Jeff Harmening said he knows his first year as chief executive of General Mills was rocky. His second was more like a rocket.

During the first, Harmening and the company made a bold bet with the $8 billion purchase of Blue Buffalo pet foods.

Some investors thought General Mills spent too much, and its stock sank. A short time after that, rising freight costs eroded profits. And the stock dropped even more. A few months after that, the company again missed a profit goal and investors grew more critical.

"At that point, I knew we were going to get a lot better or things were going to get worse," Harmening said. "We were very open with employees that we had not distinguished ourselves. There was a lot of energy, but we needed to better direct that energy."

Today, Blue Buffalo is bolstering sales growth and the naysayers of that blockbuster deal have quieted down. The company has slowed the sales hemorrhage in its bedrock business, North America retail. And in some key food categories, like U.S. cereal, it has regained the No. 1 market position.

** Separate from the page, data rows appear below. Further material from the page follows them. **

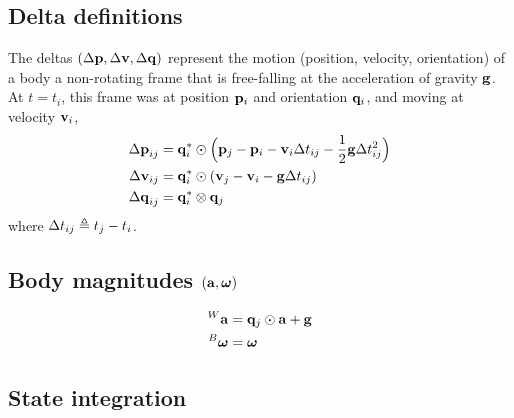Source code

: 


\subsection{Delta definitions}

The deltas $({\Delta{\bf p}},{\Delta{\bf v}},{\Delta{\bf q}})$ represent the motion (position, velocity, orientation) of a body \wrt a non-rotating frame that is free-falling at the acceleration of gravity ${\bf g}$. At $t=t_i$, this frame was at position ${\bf p}_i$ and orientation ${\bf q}_i$, and moving at velocity ${\bf v}_i$,
%
\begin{align}
\begin{split}
{\Delta{\bf p}}_{ij} &= {\bf q}_i^*\odot\Big({\bf p}_j - {\bf p}_i - {\bf v}_i\Delta t_{ij} - \frac12{\bf g}\Delta t_{ij}^2\Big) \\
{\Delta{\bf v}}_{ij} &= {\bf q}_i^*\odot({\bf v}_j - {\bf v}_i - {\bf g}\Delta t_{ij}) \\
{\Delta{\bf q}}_{ij} &= {\bf q}_i^*\otimes{\bf q}_j 
\end{split}
\end{align}
%
where $\Delta t_{ij} \triangleq t_j - t_i$.

\subsection{Body magnitudes $({\bf a},{{\bm \omega}})$}%

\begin{align}
\begin{split}
{}^W{\bf a} &= {\bf q}_j\odot{\bf a} + {\bf g} \\
{}^B{{\bm \omega}} &= {{\bm \omega}}
\end{split}
\end{align}



\subsection{State integration}

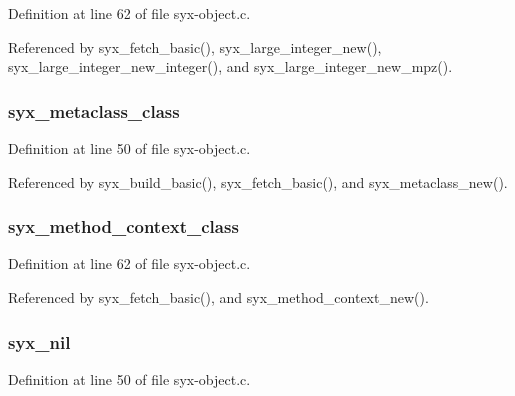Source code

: Definition at line 62 of file syx-object.c.

Referenced by syx\_\-fetch\_\-basic(), syx\_\-large\_\-integer\_\-new(), syx\_\-large\_\-integer\_\-new\_\-integer(), and syx\_\-large\_\-integer\_\-new\_\-mpz().\hypertarget{syx-object_8c_0cf8d3871a460f97d82abf627a613fb0}{
\subsubsection{ {\bf syx\_\-metaclass\_\-class}}}
\label{syx-object_8c_0cf8d3871a460f97d82abf627a613fb0}




Definition at line 50 of file syx-object.c.

Referenced by syx\_\-build\_\-basic(), syx\_\-fetch\_\-basic(), and syx\_\-metaclass\_\-new().\hypertarget{syx-object_8c_e2242d95390ddfa0dadc10d7b41b65f9}{
\subsubsection{ {\bf syx\_\-method\_\-context\_\-class}}}
\label{syx-object_8c_e2242d95390ddfa0dadc10d7b41b65f9}




Definition at line 62 of file syx-object.c.

Referenced by syx\_\-fetch\_\-basic(), and syx\_\-method\_\-context\_\-new().\hypertarget{syx-object_8c_b1522ab23d05036a843da6f50860c45d}{
\subsubsection{ {\bf syx\_\-nil}}}
\label{syx-object_8c_b1522ab23d05036a843da6f50860c45d}




Definition at line 50 of file syx-object.c.

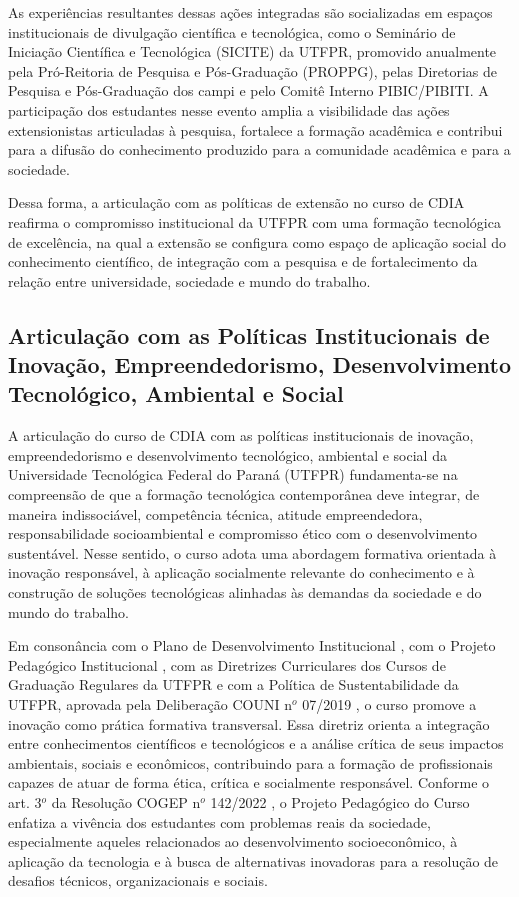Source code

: As experiências resultantes dessas ações integradas são socializadas em espaços institucionais de divulgação científica e tecnológica, como o Seminário de Iniciação Científica e Tecnológica (SICITE) da UTFPR, promovido anualmente pela Pró-Reitoria de Pesquisa e Pós-Graduação (PROPPG), pelas Diretorias de Pesquisa e Pós-Graduação dos campi e pelo Comitê Interno PIBIC/PIBITI. A participação dos estudantes nesse evento amplia a visibilidade das ações extensionistas articuladas à pesquisa, fortalece a formação acadêmica e contribui para a difusão do conhecimento produzido para a comunidade acadêmica e para a sociedade.

Dessa forma, a articulação com as políticas de extensão no curso de CDIA reafirma o compromisso institucional da UTFPR com uma formação tecnológica de excelência, na qual a extensão se configura como espaço de aplicação social do conhecimento científico, de integração com a pesquisa e de fortalecimento da relação entre universidade, sociedade e mundo do trabalho.

\subsection{Articulação com as Políticas Institucionais de Inovação, Empreendedorismo, Desenvolvimento Tecnológico, Ambiental e Social}

A articulação do curso de CDIA com as políticas institucionais de inovação, empreendedorismo e desenvolvimento tecnológico, ambiental e social da Universidade Tecnológica Federal do Paraná (UTFPR) fundamenta-se na compreensão de que a formação tecnológica contemporânea deve integrar, de maneira indissociável, competência técnica, atitude empreendedora, responsabilidade socioambiental e compromisso ético com o desenvolvimento sustentável. Nesse sentido, o curso adota uma abordagem formativa orientada à inovação responsável, à aplicação socialmente relevante do conhecimento e à construção de soluções tecnológicas alinhadas às demandas da sociedade e do mundo do trabalho.

Em consonância com o Plano de Desenvolvimento Institucional \cite{UTFPR_PDI_2023}, com o Projeto Pedagógico Institucional \cite{UTFPR_PPI_2019}, com as Diretrizes Curriculares dos Cursos de Graduação Regulares da UTFPR \cite{UTFPR_DC_2022} e com a Política de Sustentabilidade da UTFPR, aprovada pela Deliberação COUNI n$^o$ 07/2019 \cite{UTFPR_SUST_POL_2019}, o curso promove a inovação como prática formativa transversal. Essa diretriz orienta a integração entre conhecimentos científicos e tecnológicos e a análise crítica de seus impactos ambientais, sociais e econômicos, contribuindo para a formação de profissionais capazes de atuar de forma ética, crítica e socialmente responsável. Conforme o art. 3$^o$ da Resolução COGEP n$^o$ 142/2022 \cite{UTFPR_DC_2022}, o Projeto Pedagógico do Curso enfatiza a vivência dos estudantes com problemas reais da sociedade, especialmente aqueles relacionados ao desenvolvimento socioeconômico, à aplicação da tecnologia e à busca de alternativas inovadoras para a resolução de desafios técnicos, organizacionais e sociais.

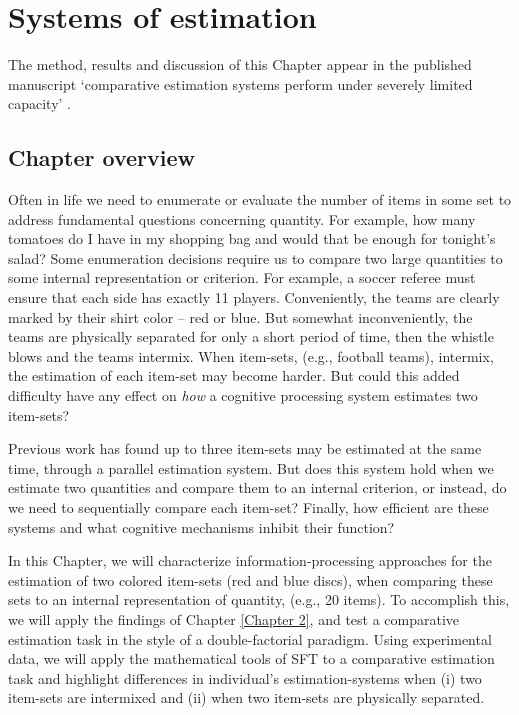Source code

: \chapter{Systems of estimation} 

\label{Chapter 3}

\vspace{3cm}
\newpage


\noindent
The method, results and discussion of this Chapter appear in the published manuscript `comparative estimation systems perform under severely limited capacity' \cite{garrett2019comparative}.

\section{Chapter overview}
Often in life we need to enumerate or evaluate the number of items in some set to address fundamental questions concerning quantity. For example, how many tomatoes do I have in my shopping bag and would that be enough for tonight's salad? Some enumeration decisions require us to compare two large quantities to some internal representation or criterion. For example, a soccer referee must ensure that each side has exactly 11 players. Conveniently, the teams are clearly marked by their shirt color -- red or blue. But somewhat inconveniently, the teams are physically separated for only a short period of time, then the whistle blows and the teams intermix. When item-sets, (e.g., football teams), intermix, the estimation of each item-set may become harder. But could this added difficulty have any effect on \emph{how} a cognitive processing system estimates two item-sets? 

Previous work \cite{HALBERDA_2006} has found up to three item-sets may be estimated at the same time, through a parallel estimation system. But does this system hold when we estimate two quantities and compare them to an internal criterion, or instead, do we need to sequentially compare each item-set? Finally, how efficient are these systems and what cognitive mechanisms inhibit their function?

In this Chapter, we will characterize information-processing approaches for the estimation of two colored item-sets (red and blue discs), when comparing these sets to an internal representation of quantity, (e.g., 20 items). To accomplish this, we will apply the findings of Chapter \ref{Chapter 2}, and test a comparative estimation task in the style of a double-factorial paradigm. Using experimental data, we will apply the mathematical tools of SFT to a comparative estimation task and highlight differences in individual's estimation-systems when (i) two item-sets are intermixed and (ii) when two item-sets are physically separated. 

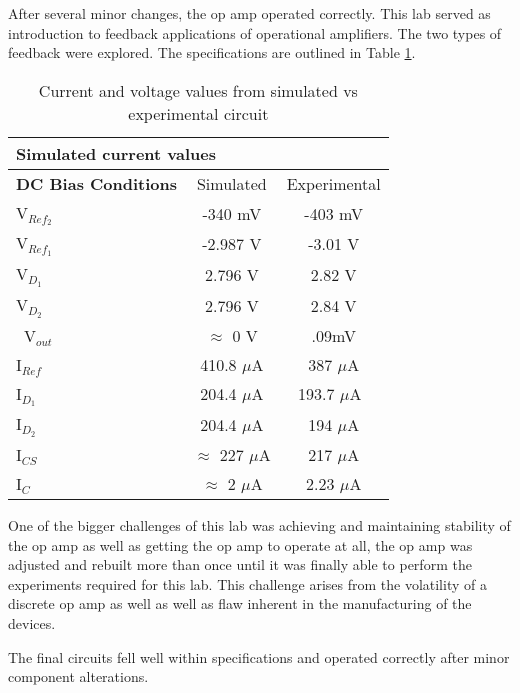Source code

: 
After several minor changes, the op amp operated correctly. This lab served as introduction to feedback applications of operational amplifiers. The two types of feedback were explored. The specifications are outlined in Table \ref{tab:specs}.

\begin{table}[H]
	\centering
	\caption{Current and voltage values from simulated vs experimental circuit}
	\label{tab:specs}
	\begin{tabular}{|l|c|c|}
		\hline
		\multicolumn{3}{|l|}{Simulated current values}                            \\ \hline
		\textbf{DC Bias Conditions} & Simulated & Experimental        \\ \hline
		V$_{Ref_2}$ & -340 mV      & -403 mV                                        \\ \hline
		V$_{Ref_1}$ & -2.987 V       & -3.01 V                        	   \\ \hline
		V$_{D_1}$ & 2.796 V          & 2.82 V                              	       	       \\ \hline
		V$_{D_2}$  & 2.796 V                       & 2.84 V                        	   \\ \hline\
		V$_{out}$ & $\approx$ 0 V				& .09mV 						 \\ \hline
		I$_{Ref}$ & 410.8 $\mu$A            & 387 $\mu$A                                       \\ \hline
		I$_{D_1}$ & 204.4 $\mu$A              &  193.7 $\mu$A\                                    \\ \hline
		I$_{D_2}$ & 204.4 $\mu$A                  & 194 $\mu$A                                \\ \hline
		I$_{CS}$  & $\approx$  227 $\mu$A               & 217 $\mu$A                            \\ \hline
		I$_{C}$   & $\approx$ 2  $\mu$A				& 2.23 $\mu$A 						 \\	\hline

	\end{tabular}
\end{table}


One of the bigger challenges of this lab was achieving and maintaining stability of the op amp as well as getting the op amp to operate at all, the op amp was adjusted and rebuilt more than once until it was finally able to perform the experiments required for this lab. This challenge arises from the volatility of a discrete op amp as well as well as flaw inherent in the manufacturing of the devices.

The final circuits fell well within specifications and operated correctly after minor component alterations.



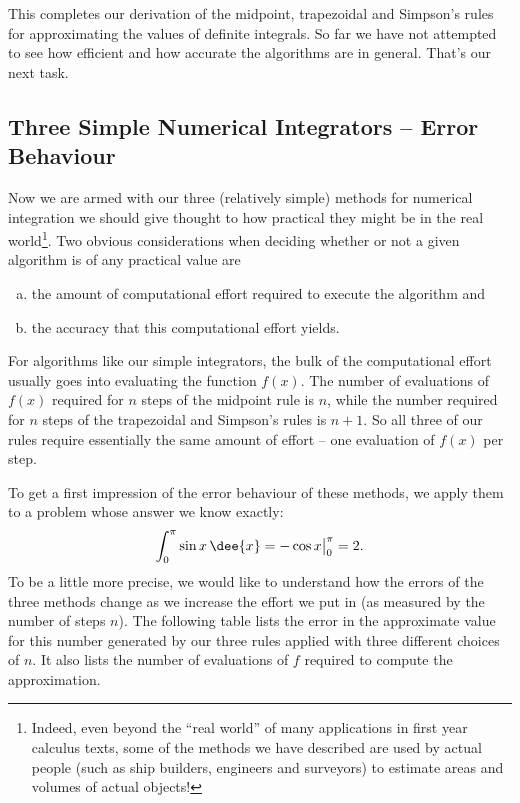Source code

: This completes our derivation of the midpoint, trapezoidal and
Simpson's rules for approximating the values of definite integrals.
So far we have not  attempted to see how efficient and how accurate
the algorithms are in general. That's our next task.


\subsection{Three Simple Numerical Integrators -- Error Behaviour}\label{ssec num int err}
Now we are armed with our three (relatively simple) methods for numerical integration we
should give thought to how practical they might be in the real world\footnote{Indeed,
even beyond the ``real world'' of many applications in first year calculus texts, some of
the methods we have described are used by actual people (such as ship builders, engineers
and surveyors) to estimate areas and volumes of actual objects!}. Two obvious
considerations when deciding whether or not  a given algorithm is of
any practical value are
\begin{enumerate}[(a)]
\item the amount of computational effort required to execute the algorithm and
\item the accuracy that this computational effort yields.
\end{enumerate}
For algorithms like our simple integrators, the bulk of the computational effort usually
goes into evaluating the function $f(x)$. The number of evaluations of $f(x)$ required for
$n$ steps of the midpoint rule is $n$, while the number required for $n$ steps of the
trapezoidal and Simpson's rules is $n+1$. So all three of our rules require essentially
the same amount of effort -- one evaluation of $f(x)$ per step.

To get a first impression of the error behaviour of these methods, we apply them to a
problem whose answer we know exactly:
\begin{align*}
  \int_0^\pi\sin x\,\dee{x}=-\cos x\big|_0^\pi = 2.
\end{align*}
To be a little more precise, we would like to understand how the errors of the three
methods change as we increase the effort we put in (as measured by the number
of steps $n$). The following table lists the error in the approximate value
for this number generated by our three rules applied with three different
choices of $n$. It also lists the number of
evaluations of $f$ required to compute the approximation.

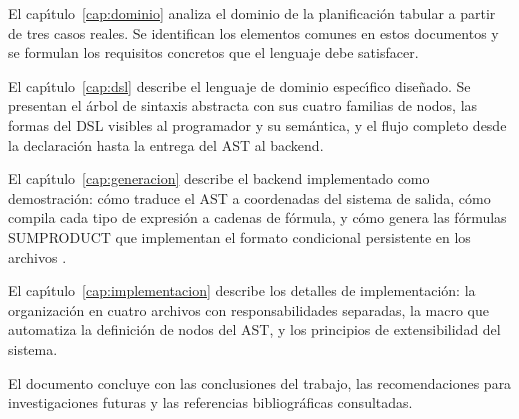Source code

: El cap\'{\i}tulo~\ref{cap:dominio} analiza el dominio de la planificaci\'on
tabular a partir de tres casos reales.  Se identifican los elementos comunes
en estos documentos y se formulan los requisitos concretos que el lenguaje debe
satisfacer.

El cap\'{\i}tulo~\ref{cap:dsl} describe el lenguaje de dominio espec\'{\i}fico
dise\~nado.  Se presentan el \'arbol de sintaxis abstracta con sus cuatro
familias de nodos, las formas del DSL visibles al programador y su sem\'antica,
y el flujo completo desde la declaraci\'on hasta la entrega del AST al backend.

El cap\'{\i}tulo~\ref{cap:generacion} describe el backend implementado como
demostraci\'on: c\'omo traduce el AST a coordenadas del sistema de salida,
c\'omo compila cada tipo de expresi\'on a cadenas de f\'ormula, y c\'omo
genera las f\'ormulas SUMPRODUCT que implementan el formato condicional
persistente en los archivos \xlsx{}.

El cap\'{\i}tulo~\ref{cap:implementacion} describe los detalles de implementaci\'on:
la organizaci\'on en cuatro archivos con responsabilidades separadas, la macro
 que automatiza la definici\'on de nodos del AST, y los
principios de extensibilidad del sistema.

El documento concluye con las conclusiones del trabajo, las recomendaciones
para investigaciones futuras y las referencias bibliogr\'aficas consultadas.
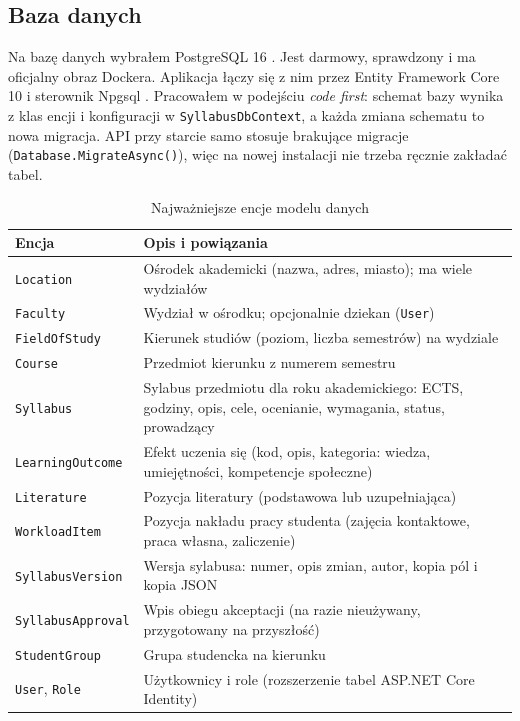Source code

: \documentclass[times]{san}
\begin{document}
\subsection{Baza danych}

Na bazę danych wybrałem PostgreSQL 16 \cite{postgresql}. Jest darmowy, sprawdzony i ma oficjalny obraz Dockera. Aplikacja łączy się z nim przez Entity Framework Core 10 \cite{ms_efcore} i sterownik Npgsql \cite{npgsql}. Pracowałem w podejściu \textit{code first}: schemat bazy wynika z klas encji i konfiguracji w \texttt{SyllabusDbContext}, a każda zmiana schematu to nowa migracja. API przy starcie samo stosuje brakujące migracje (\texttt{Database.MigrateAsync()}), więc na nowej instalacji nie trzeba ręcznie zakładać tabel.

\begin{table}[H]
\centering
\caption{Najważniejsze encje modelu danych}
\label{tab:encje}
\small
\begin{tabularx}{\textwidth}{|l|X|}
\hline
\textbf{Encja} & \textbf{Opis i powiązania} \\
\hline
\texttt{Location} & Ośrodek akademicki (nazwa, adres, miasto); ma wiele wydziałów \\
\texttt{Faculty} & Wydział w ośrodku; opcjonalnie dziekan (\texttt{User}) \\
\texttt{FieldOfStudy} & Kierunek studiów (poziom, liczba semestrów) na wydziale \\
\texttt{Course} & Przedmiot kierunku z numerem semestru \\
\texttt{Syllabus} & Sylabus przedmiotu dla roku akademickiego: ECTS, godziny, opis, cele, ocenianie, wymagania, status, prowadzący \\
\texttt{LearningOutcome} & Efekt uczenia się (kod, opis, kategoria: wiedza, umiejętności, kompetencje społeczne) \\
\texttt{Literature} & Pozycja literatury (podstawowa lub uzupełniająca) \\
\texttt{WorkloadItem} & Pozycja nakładu pracy studenta (zajęcia kontaktowe, praca własna, zaliczenie) \\
\texttt{SyllabusVersion} & Wersja sylabusa: numer, opis zmian, autor, kopia pól i kopia JSON \\
\texttt{SyllabusApproval} & Wpis obiegu akceptacji (na razie nieużywany, przygotowany na przyszłość) \\
\texttt{StudentGroup} & Grupa studencka na kierunku \\
\texttt{User}, \texttt{Role} & Użytkownicy i role (rozszerzenie tabel ASP.NET Core Identity) \\
\hline
\end{tabularx}
\end{table}
\end{document}
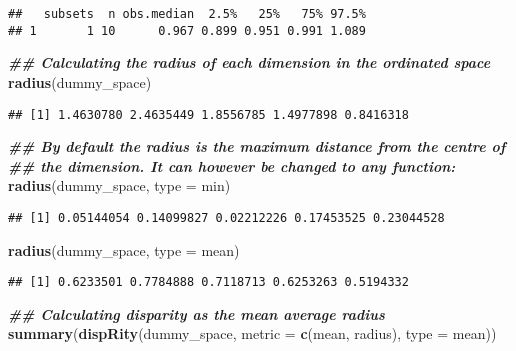\documentclass[
]{book}
\newenvironment{Shaded}{\begin{snugshade}}{\end{snugshade}}
\newcommand{\AttributeTok}[1]{\textcolor[rgb]{0.13,0.29,0.53}{#1}}
\newcommand{\DocumentationTok}[1]{\textcolor[rgb]{0.56,0.35,0.01}{\textbf{\textit{#1}}}}
\newcommand{\FunctionTok}[1]{\textcolor[rgb]{0.13,0.29,0.53}{\textbf{#1}}}
\newcommand{\NormalTok}[1]{#1}
\begin{document}
\begin{verbatim}
##   subsets  n obs.median  2.5%   25%   75% 97.5%
## 1       1 10      0.967 0.899 0.951 0.991 1.089
\end{verbatim}

\begin{Shaded}
\begin{Highlighting}[]
\DocumentationTok{\#\# Calculating the radius of each dimension in the ordinated space}
\FunctionTok{radius}\NormalTok{(dummy\_space)}
\end{Highlighting}
\end{Shaded}

\begin{verbatim}
## [1] 1.4630780 2.4635449 1.8556785 1.4977898 0.8416318
\end{verbatim}

\begin{Shaded}
\begin{Highlighting}[]
\DocumentationTok{\#\# By default the radius is the maximum distance from the centre of}
\DocumentationTok{\#\# the dimension. It can however be changed to any function:}
\FunctionTok{radius}\NormalTok{(dummy\_space, }\AttributeTok{type =}\NormalTok{ min)}
\end{Highlighting}
\end{Shaded}

\begin{verbatim}
## [1] 0.05144054 0.14099827 0.02212226 0.17453525 0.23044528
\end{verbatim}

\begin{Shaded}
\begin{Highlighting}[]
\FunctionTok{radius}\NormalTok{(dummy\_space, }\AttributeTok{type =}\NormalTok{ mean)}
\end{Highlighting}
\end{Shaded}

\begin{verbatim}
## [1] 0.6233501 0.7784888 0.7118713 0.6253263 0.5194332
\end{verbatim}

\begin{Shaded}
\begin{Highlighting}[]
\DocumentationTok{\#\# Calculating disparity as the mean average radius}
\FunctionTok{summary}\NormalTok{(}\FunctionTok{dispRity}\NormalTok{(dummy\_space,}
                 \AttributeTok{metric =} \FunctionTok{c}\NormalTok{(mean, radius),}
                 \AttributeTok{type =}\NormalTok{ mean))}
\end{Highlighting}
\end{Shaded}
\end{document}
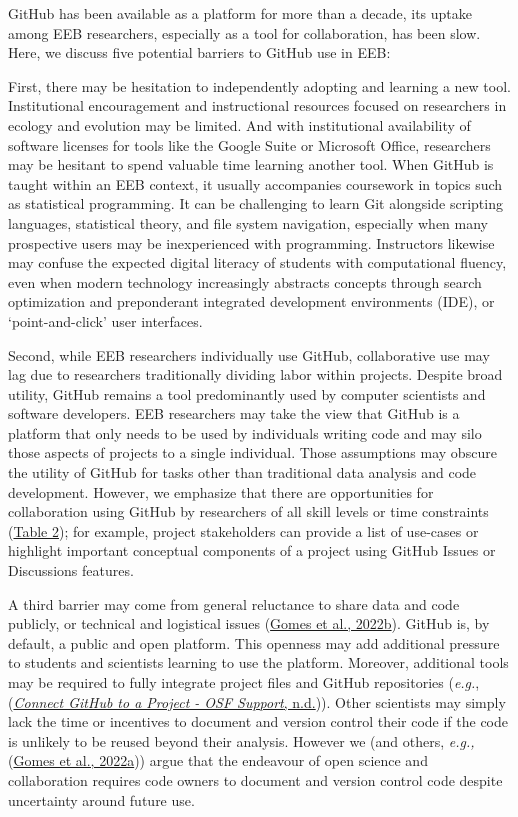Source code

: GitHub has been available as a platform for more than a decade, its uptake among EEB researchers, especially as a tool for collaboration, has been slow. Here, we discuss five potential barriers to GitHub use in EEB:

First, there may be hesitation to independently adopting and learning a new tool.
Institutional encouragement and instructional resources focused on researchers in ecology and evolution may be limited.
And with institutional availability of software licenses for tools like the Google Suite or Microsoft Office, researchers may be hesitant to spend valuable time learning another tool.
When GitHub is taught within an EEB context, it usually accompanies coursework in topics such as statistical programming.
It can be challenging to learn Git alongside scripting languages, statistical theory, and file system navigation, especially when many prospective users may be inexperienced with programming.
Instructors likewise may confuse the expected digital literacy of students with computational fluency, even when modern technology increasingly abstracts concepts through search optimization and preponderant integrated development environments (IDE), or `point-and-click' user interfaces.

Second, while EEB researchers individually use GitHub, collaborative use may lag due to researchers traditionally dividing labor within projects.
Despite broad utility, GitHub remains a tool predominantly used by computer scientists and software developers.
EEB researchers may take the view that GitHub is a platform that only needs to be used by individuals writing code and may silo those aspects of projects to a single individual.
Those assumptions may obscure the utility of GitHub for tasks other than traditional data analysis and code development.
However, we emphasize that there are opportunities for collaboration using GitHub by researchers of all skill levels or time constraints (\protect\hyperlink{tbl:roles}{Table 2}); for example, project stakeholders can provide a list of use-cases or highlight important conceptual components of a project using GitHub Issues or Discussions features.

A third barrier may come from general reluctance to share data and code publicly, or technical and logistical issues (\protect\hyperlink{ref-pq2Tv1BC}{Gomes et al., 2022b}).
GitHub is, by default, a public and open platform.
This openness may add additional pressure to students and scientists learning to use the platform.
Moreover, additional tools may be required to fully integrate project files and GitHub repositories (\emph{e.g.}, (\protect\hyperlink{ref-lx49NGto}{\emph{Connect GitHub to a Project - OSF Support}, n.d.})).
Other scientists may simply lack the time or incentives to document and version control their code if the code is unlikely to be reused beyond their analysis.
However we (and others, \emph{e.g.,} (\protect\hyperlink{ref-VDJput1V}{Gomes et al., 2022a})) argue that the endeavour of open science and collaboration requires code owners to document and version control code despite uncertainty around future use.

General Mills' stock is up nearly 25% from a year ago.

"The company has performed great under Jeff's leadership," said Rebecca Scheuneman, a food-industry analyst with Morningstar Research Services. "When he took the helm, they were actually losing share in many categories."

In a recent interview where Harmening reflected on his first two years as CEO, he said he is pleased with the improvements General Mills has made as a company, but knows there is more work to be done.

"We certainly realize the world around us is changing and will continue to change," he said. "And that affects both what we sell and how we do things."

Harmening took the reins just as the packaged-food industry was coming out of a tense and stressful era. For several years, General Mills and its peers were under pressure from investors and industry consolidators like 3G Capital to implement austere cost-cutting measures. If they didn't, they risked a hostile takeover. At the Golden Valley-based food company, that led to job cuts, plant closures and other purse-tightening efforts.

Former CEO Ken Powell passed the torch to Harmening just as the industry's mind-set was shifting from a defensive position to an offensive one, now aimed at achieving real sales growth.

3G "made the assumption that consumers would keep on eating the things they've always eaten, and they just needed to focus on being efficient. That's just fundamentally not true," Harmening said. "Those of us who have been in food for a quarter of a century, which I have, know brands are living, breathing organisms, and you have to keep them alive."

The challenges facing General Mills and its packaged-food peers are much deeper and long-term than any accounting changes can fix.

Consumers are moving away from processed, packaged foods toward fresh produce, meat and other foods found in the store's perimeter. U.S. shoppers are increasingly seeking foods with simpler ingredients, health benefits, or claims of sustainable farming practices. There's growing resistance to foods high in added sugars.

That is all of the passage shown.